Potential follow up questions might include: 

  • What is a typical work week for people on my team? 
  • On other teams? 

6. What makes someone successful in this role?

In any role, making sure you’re set up for success is in the best interest of all involved. Understanding what “success” looks like, even before you start, is critical in understanding the overlap between your abilities and the employer’s expectations. Keep in mind, “success” will look different from company to company, and it’s not always just about hitting certain goals and metrics. Success may be tied to soft skills as well – like being a strong teammate, collaborator, and communicator. 

Potential follow up questions might include: 

  • What are the most important measures of success for the company overall? 
  • What kinds of people do you see rising through the ranks? 

7. Is there room for growth here?

Asking about growth opportunities shows ambition. And it’s important to understand if the company truly encourages employee development. Is there evidence that the company provides pathways to advancement? Generally speaking, companies that offer room for growth are those that invest in their people. As a prospective employee, that’s often a great sign.

Potential follow up questions might include: 

  • Do you have lots of examples of people being hired from within? 
  • Or examples of people who have risen quickly through the ranks? 
  • Are there stated metrics for success and eventually advancement for each role? 

8. Are there any professional development opportunities? 

Professional development should never be overlooked. Setting yourself up for future success means investing in yourself and your skillset today. Asking this question also reflects well in the eyes of the employer, as it shows your desire to continually get better at what you do. Professional development programs range widely in scope and quality. A good place to start doing some research is to understand what “best-in-class” pro-dev programs look like. From there, you can better understand how a given company’s professional development programs stack up. 
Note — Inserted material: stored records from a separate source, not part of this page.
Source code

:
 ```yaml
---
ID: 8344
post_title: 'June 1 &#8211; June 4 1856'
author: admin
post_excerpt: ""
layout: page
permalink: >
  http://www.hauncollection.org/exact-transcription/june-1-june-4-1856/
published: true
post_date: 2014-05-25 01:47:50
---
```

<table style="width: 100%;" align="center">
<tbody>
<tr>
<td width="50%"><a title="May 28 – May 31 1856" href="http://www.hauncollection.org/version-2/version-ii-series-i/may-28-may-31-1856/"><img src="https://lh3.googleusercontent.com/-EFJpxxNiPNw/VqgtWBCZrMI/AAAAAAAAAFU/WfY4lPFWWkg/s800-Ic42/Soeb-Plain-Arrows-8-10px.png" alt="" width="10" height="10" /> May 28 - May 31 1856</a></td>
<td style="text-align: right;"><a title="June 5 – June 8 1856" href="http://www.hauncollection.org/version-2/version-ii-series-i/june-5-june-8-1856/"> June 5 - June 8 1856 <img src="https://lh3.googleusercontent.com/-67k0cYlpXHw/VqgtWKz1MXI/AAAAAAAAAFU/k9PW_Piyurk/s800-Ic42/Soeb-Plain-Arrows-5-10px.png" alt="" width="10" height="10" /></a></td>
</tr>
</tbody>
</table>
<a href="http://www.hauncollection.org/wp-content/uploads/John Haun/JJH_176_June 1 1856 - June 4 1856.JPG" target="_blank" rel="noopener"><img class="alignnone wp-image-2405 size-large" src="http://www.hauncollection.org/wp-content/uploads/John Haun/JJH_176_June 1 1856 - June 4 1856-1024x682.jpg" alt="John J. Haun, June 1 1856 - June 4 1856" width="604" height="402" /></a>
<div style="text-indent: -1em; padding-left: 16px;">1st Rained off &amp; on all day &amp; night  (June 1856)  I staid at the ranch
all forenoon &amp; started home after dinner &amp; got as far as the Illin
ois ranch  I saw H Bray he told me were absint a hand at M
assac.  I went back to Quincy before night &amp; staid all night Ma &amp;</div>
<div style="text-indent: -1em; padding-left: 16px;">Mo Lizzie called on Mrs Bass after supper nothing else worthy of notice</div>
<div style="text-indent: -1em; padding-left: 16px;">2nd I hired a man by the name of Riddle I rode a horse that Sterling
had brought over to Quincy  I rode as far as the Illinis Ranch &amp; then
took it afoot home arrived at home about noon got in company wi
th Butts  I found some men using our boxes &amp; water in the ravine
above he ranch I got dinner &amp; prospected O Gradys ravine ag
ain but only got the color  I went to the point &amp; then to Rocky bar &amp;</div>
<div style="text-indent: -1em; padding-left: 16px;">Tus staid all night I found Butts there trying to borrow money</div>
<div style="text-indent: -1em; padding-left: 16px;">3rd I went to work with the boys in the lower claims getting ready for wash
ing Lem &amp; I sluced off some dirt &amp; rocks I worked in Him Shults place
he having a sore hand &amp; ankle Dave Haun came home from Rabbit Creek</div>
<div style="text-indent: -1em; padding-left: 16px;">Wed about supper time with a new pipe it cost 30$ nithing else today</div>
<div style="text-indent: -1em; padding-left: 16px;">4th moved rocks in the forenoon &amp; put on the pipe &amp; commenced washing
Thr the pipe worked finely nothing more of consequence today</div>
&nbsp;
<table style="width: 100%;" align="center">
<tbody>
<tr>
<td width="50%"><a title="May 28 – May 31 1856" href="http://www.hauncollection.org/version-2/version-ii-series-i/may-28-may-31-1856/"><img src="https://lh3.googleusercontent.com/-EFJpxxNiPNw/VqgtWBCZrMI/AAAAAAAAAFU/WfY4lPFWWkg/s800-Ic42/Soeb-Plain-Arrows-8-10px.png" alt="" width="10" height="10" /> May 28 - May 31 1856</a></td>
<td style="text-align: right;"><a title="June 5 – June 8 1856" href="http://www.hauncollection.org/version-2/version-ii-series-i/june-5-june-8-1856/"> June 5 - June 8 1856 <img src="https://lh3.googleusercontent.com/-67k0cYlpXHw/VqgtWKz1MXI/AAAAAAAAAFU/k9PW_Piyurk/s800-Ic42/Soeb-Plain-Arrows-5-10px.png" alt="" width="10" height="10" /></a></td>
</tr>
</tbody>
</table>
Potential follow up questions might include: 

  • Is there a budget for continuing education, conferences, subscriptions, etc? 
  • Do most people participate in this?

Final Thoughts on Top Questions to Ask in a Job Interview

The worst question you can ask in a job interview is no question. If you walk away with nothing else from this post, we hope you at least remember this: While it’s key to ask the right questions, asking almost any question shows you are interested and engaged enough to inquire in the first place.

A job interview is a two-way street, which means you should interview the company just as much as they’re interviewing you. So whatever set of questions makes the most sense for your specific situation, take solace in the fact that asking any questions is better than asking none.